Segment Start: SUPPLIED MATERIAL
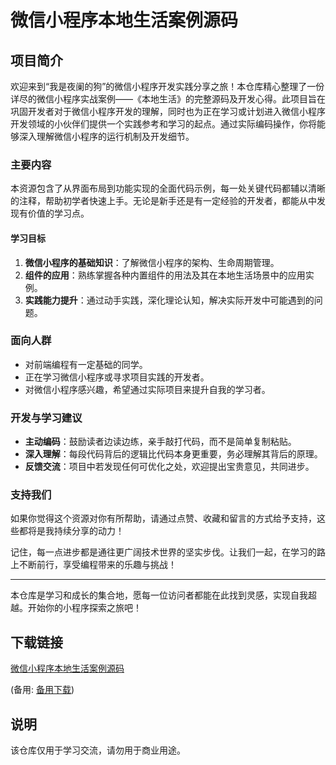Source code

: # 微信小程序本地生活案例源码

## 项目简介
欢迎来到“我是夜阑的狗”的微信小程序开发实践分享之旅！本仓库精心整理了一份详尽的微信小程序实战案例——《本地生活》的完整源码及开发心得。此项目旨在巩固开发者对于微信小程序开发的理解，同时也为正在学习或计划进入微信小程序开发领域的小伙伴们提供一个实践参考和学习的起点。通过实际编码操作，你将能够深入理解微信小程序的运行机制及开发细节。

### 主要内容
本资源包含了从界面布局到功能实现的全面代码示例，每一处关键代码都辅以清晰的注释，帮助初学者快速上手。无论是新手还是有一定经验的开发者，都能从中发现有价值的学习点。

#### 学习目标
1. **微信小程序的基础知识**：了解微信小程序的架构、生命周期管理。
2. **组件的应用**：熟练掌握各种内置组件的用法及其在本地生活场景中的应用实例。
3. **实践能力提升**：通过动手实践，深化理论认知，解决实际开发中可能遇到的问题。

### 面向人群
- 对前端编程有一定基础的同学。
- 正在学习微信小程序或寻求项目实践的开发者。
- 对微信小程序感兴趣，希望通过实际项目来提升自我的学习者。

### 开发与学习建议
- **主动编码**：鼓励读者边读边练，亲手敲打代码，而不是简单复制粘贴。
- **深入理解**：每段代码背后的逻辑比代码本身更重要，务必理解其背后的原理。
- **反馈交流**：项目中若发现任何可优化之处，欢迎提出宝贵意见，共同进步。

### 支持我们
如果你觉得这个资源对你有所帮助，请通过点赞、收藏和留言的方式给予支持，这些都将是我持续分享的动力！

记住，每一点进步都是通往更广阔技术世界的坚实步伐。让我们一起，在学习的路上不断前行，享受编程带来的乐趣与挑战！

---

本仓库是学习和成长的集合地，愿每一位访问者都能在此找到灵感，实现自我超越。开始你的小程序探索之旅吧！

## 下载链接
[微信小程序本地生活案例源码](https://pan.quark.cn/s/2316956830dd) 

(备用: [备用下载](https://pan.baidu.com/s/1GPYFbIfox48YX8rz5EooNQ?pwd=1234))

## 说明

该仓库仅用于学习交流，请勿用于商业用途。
Segment End: SUPPLIED MATERIAL
▸ **EXERCISE PROMPT**: Write out the entries above verbatim; the pictures do not belong in your copy.

▸ **WRITTEN SOLUTION**:
Source code

: # 微信小程序本地生活案例源码

## 项目简介
欢迎来到“我是夜阑的狗”的微信小程序开发实践分享之旅！本仓库精心整理了一份详尽的微信小程序实战案例——《本地生活》的完整源码及开发心得。此项目旨在巩固开发者对于微信小程序开发的理解，同时也为正在学习或计划进入微信小程序开发领域的小伙伴们提供一个实践参考和学习的起点。通过实际编码操作，你将能够深入理解微信小程序的运行机制及开发细节。

### 主要内容
本资源包含了从界面布局到功能实现的全面代码示例，每一处关键代码都辅以清晰的注释，帮助初学者快速上手。无论是新手还是有一定经验的开发者，都能从中发现有价值的学习点。

#### 学习目标
1. **微信小程序的基础知识**：了解微信小程序的架构、生命周期管理。
2. **组件的应用**：熟练掌握各种内置组件的用法及其在本地生活场景中的应用实例。
3. **实践能力提升**：通过动手实践，深化理论认知，解决实际开发中可能遇到的问题。

### 面向人群
- 对前端编程有一定基础的同学。
- 正在学习微信小程序或寻求项目实践的开发者。
- 对微信小程序感兴趣，希望通过实际项目来提升自我的学习者。

### 开发与学习建议
- **主动编码**：鼓励读者边读边练，亲手敲打代码，而不是简单复制粘贴。
- **深入理解**：每段代码背后的逻辑比代码本身更重要，务必理解其背后的原理。
- **反馈交流**：项目中若发现任何可优化之处，欢迎提出宝贵意见，共同进步。

### 支持我们
如果你觉得这个资源对你有所帮助，请通过点赞、收藏和留言的方式给予支持，这些都将是我持续分享的动力！

记住，每一点进步都是通往更广阔技术世界的坚实步伐。让我们一起，在学习的路上不断前行，享受编程带来的乐趣与挑战！

---

本仓库是学习和成长的集合地，愿每一位访问者都能在此找到灵感，实现自我超越。开始你的小程序探索之旅吧！

## 下载链接
[微信小程序本地生活案例源码](https://pan.quark.cn/s/2316956830dd) 

(备用: [备用下载](https://pan.baidu.com/s/1GPYFbIfox48YX8rz5EooNQ?pwd=1234))

## 说明

该仓库仅用于学习交流，请勿用于商业用途。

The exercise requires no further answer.